[Your instructions]: From the entries that follow, work out how many lines contain "newcommand". Write the number only.

[Source data]:

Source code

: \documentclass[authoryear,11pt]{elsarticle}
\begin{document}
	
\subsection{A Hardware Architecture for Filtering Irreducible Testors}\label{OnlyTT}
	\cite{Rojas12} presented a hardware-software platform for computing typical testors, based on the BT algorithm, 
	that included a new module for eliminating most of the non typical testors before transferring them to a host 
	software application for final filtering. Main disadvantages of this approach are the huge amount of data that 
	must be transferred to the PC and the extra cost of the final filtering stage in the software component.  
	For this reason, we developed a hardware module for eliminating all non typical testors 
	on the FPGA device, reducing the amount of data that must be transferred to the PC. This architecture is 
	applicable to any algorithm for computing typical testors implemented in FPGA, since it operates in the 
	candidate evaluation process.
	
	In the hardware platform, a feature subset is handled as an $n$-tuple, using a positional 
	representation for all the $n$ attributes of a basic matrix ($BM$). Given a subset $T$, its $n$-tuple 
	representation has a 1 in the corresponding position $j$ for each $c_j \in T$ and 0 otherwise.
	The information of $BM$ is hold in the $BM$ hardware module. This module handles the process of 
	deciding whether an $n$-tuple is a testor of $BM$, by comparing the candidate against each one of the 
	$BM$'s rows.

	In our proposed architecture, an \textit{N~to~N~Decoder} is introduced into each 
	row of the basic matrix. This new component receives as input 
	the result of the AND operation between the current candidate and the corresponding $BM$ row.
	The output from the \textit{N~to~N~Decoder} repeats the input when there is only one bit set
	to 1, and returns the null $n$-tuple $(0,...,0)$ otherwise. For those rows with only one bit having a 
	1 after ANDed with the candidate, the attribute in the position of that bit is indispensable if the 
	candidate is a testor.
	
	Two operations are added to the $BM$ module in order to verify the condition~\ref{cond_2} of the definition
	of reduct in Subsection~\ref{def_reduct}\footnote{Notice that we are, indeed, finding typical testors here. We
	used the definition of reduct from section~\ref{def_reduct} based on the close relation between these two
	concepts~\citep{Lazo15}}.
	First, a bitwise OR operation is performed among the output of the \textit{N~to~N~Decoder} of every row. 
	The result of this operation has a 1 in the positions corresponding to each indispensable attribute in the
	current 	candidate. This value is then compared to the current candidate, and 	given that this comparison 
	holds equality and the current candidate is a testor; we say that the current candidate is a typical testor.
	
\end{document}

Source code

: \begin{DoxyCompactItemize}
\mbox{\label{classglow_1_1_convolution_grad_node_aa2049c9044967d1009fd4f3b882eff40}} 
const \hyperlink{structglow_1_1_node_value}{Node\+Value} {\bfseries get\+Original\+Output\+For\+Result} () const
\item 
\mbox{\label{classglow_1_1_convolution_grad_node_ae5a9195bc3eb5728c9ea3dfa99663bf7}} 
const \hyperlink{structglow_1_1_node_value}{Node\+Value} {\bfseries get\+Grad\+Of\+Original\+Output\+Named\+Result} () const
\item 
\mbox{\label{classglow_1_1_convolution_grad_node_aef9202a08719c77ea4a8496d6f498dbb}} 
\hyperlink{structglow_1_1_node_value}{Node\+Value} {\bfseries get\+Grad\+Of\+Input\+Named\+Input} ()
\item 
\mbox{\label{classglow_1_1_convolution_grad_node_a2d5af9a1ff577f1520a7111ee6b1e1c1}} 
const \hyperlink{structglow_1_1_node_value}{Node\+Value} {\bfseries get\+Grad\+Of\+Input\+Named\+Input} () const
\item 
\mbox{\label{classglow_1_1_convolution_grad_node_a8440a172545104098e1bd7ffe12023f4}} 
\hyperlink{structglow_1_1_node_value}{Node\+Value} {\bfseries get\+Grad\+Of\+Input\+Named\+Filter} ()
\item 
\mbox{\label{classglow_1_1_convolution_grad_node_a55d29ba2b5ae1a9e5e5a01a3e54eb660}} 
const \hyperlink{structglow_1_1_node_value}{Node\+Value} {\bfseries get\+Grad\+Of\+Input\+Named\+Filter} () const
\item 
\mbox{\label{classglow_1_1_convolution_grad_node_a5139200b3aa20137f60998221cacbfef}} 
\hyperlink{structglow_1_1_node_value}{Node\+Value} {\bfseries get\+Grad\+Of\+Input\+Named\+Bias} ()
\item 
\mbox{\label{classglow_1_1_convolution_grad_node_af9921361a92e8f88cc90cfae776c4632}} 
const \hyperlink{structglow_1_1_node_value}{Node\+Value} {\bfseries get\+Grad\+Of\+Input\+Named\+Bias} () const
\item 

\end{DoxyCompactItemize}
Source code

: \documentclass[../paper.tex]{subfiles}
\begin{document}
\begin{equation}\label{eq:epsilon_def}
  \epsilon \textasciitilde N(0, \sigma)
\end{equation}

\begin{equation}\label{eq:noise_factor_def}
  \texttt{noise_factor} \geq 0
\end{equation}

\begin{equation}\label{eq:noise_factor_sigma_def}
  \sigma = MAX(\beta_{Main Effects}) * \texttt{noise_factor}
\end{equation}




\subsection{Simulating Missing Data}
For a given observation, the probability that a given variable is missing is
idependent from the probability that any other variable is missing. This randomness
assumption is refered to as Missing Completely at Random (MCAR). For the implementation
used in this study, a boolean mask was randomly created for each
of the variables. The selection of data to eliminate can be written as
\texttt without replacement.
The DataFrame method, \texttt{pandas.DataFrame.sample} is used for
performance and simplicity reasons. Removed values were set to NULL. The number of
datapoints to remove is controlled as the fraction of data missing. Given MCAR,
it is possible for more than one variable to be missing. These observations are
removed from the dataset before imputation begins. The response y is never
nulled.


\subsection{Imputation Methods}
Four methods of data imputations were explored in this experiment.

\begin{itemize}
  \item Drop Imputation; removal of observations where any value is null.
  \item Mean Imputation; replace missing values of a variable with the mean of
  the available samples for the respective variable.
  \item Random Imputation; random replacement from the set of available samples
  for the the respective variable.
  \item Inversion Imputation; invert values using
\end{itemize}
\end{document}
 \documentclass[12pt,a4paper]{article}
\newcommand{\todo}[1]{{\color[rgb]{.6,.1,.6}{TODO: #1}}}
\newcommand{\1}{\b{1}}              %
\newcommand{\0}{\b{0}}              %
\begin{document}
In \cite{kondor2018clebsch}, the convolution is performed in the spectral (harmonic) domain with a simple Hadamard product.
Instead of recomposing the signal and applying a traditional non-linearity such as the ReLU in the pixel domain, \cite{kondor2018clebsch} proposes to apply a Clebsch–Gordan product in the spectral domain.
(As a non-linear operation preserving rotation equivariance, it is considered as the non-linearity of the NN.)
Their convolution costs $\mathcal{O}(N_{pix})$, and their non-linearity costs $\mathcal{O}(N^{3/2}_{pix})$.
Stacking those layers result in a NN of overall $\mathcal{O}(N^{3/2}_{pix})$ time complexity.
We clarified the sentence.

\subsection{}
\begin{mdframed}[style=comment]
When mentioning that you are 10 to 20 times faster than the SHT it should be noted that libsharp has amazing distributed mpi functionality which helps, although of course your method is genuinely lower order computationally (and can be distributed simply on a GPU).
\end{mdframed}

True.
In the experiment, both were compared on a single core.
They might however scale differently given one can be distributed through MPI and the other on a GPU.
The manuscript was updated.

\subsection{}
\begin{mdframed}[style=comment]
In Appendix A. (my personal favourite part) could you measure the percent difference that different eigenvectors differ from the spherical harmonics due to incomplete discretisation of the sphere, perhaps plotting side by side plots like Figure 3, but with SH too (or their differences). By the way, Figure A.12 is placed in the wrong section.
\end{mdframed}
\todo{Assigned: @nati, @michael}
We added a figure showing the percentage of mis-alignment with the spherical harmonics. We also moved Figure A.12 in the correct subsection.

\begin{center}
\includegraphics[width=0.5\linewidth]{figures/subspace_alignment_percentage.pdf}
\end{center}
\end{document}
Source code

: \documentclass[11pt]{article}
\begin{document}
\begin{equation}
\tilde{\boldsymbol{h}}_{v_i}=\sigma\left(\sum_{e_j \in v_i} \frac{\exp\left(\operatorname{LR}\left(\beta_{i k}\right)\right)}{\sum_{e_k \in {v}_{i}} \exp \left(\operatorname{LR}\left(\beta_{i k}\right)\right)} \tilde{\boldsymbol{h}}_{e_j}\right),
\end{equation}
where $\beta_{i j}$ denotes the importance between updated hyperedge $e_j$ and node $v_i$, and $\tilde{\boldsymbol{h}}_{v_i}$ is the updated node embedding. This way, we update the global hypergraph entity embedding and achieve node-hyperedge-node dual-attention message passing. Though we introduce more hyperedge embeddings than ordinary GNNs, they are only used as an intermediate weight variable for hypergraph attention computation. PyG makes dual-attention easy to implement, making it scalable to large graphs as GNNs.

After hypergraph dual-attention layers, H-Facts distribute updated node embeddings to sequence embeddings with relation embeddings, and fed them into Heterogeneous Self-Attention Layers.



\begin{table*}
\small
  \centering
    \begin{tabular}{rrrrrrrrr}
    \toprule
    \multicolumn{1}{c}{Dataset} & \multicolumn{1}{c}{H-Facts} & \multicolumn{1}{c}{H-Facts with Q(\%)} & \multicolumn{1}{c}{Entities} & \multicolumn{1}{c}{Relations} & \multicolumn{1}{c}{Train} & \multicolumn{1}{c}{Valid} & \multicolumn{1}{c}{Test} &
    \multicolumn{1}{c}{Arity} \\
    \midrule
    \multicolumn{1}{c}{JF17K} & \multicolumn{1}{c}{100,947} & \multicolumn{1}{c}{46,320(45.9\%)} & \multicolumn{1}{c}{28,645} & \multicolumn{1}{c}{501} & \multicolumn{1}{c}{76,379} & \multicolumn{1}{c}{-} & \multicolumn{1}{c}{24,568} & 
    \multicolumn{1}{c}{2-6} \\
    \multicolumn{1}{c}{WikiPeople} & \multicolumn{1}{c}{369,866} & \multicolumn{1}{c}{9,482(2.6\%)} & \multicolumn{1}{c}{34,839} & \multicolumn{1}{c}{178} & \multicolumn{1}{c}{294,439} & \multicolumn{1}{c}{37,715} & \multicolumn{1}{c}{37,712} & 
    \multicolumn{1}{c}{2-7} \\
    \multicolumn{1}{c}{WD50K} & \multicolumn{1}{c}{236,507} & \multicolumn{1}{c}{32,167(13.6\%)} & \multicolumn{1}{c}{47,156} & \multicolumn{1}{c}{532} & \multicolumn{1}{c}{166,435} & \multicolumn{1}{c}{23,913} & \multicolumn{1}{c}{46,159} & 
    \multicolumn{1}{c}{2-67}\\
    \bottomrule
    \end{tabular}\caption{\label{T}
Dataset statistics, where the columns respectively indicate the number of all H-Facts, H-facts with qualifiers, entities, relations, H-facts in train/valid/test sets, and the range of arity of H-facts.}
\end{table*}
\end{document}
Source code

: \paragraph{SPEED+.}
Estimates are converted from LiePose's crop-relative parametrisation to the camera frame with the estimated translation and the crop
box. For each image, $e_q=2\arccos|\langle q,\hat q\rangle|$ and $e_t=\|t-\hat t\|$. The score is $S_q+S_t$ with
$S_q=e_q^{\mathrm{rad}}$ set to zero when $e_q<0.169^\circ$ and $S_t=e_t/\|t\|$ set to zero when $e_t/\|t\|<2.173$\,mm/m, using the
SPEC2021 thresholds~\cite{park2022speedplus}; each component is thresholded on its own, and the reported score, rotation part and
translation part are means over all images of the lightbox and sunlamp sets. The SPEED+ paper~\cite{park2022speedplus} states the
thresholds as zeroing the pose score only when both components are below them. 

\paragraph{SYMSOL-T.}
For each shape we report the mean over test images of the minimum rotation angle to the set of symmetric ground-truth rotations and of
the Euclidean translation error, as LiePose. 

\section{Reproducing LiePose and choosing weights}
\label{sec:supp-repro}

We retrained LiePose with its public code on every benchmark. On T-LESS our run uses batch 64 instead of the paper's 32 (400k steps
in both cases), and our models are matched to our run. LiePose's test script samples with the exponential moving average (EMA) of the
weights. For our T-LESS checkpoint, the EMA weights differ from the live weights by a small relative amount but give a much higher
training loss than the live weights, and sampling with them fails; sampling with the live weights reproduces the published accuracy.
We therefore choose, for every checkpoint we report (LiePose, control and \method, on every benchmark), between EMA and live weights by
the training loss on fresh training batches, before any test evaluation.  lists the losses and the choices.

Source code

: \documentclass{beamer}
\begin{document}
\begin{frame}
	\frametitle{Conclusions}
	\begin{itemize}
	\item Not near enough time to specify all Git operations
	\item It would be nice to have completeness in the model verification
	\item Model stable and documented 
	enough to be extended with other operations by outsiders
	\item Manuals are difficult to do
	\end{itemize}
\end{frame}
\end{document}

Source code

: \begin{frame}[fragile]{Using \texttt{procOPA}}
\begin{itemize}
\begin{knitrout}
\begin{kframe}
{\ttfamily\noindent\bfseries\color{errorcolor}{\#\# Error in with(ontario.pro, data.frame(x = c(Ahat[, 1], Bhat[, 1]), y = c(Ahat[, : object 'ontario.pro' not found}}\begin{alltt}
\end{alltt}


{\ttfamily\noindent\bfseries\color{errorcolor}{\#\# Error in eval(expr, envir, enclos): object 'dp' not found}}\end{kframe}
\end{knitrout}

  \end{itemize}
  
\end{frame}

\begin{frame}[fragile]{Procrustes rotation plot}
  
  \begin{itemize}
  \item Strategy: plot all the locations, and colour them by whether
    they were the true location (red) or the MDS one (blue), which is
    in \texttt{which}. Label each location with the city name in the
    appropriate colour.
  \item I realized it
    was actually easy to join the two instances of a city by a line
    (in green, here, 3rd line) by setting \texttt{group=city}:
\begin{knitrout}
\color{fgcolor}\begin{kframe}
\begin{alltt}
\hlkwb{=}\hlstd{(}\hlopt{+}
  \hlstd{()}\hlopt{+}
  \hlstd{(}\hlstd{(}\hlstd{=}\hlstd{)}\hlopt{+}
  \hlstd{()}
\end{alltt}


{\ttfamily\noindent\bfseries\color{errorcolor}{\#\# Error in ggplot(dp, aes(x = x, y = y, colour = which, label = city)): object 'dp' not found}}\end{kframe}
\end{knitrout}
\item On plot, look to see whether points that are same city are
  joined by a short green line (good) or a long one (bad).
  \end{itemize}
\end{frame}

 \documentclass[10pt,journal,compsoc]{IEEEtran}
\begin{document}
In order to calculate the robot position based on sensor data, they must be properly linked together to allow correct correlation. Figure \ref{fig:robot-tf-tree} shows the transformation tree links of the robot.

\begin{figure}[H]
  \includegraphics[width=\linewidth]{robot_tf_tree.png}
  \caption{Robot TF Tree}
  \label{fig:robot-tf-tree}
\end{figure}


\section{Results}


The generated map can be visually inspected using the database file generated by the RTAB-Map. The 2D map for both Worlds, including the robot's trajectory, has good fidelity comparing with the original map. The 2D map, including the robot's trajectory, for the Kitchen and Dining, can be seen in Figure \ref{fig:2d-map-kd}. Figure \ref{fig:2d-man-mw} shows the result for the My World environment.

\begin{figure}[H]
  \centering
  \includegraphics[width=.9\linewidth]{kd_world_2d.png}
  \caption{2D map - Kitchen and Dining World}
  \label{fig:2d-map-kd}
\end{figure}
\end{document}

[Solution for this task]: 3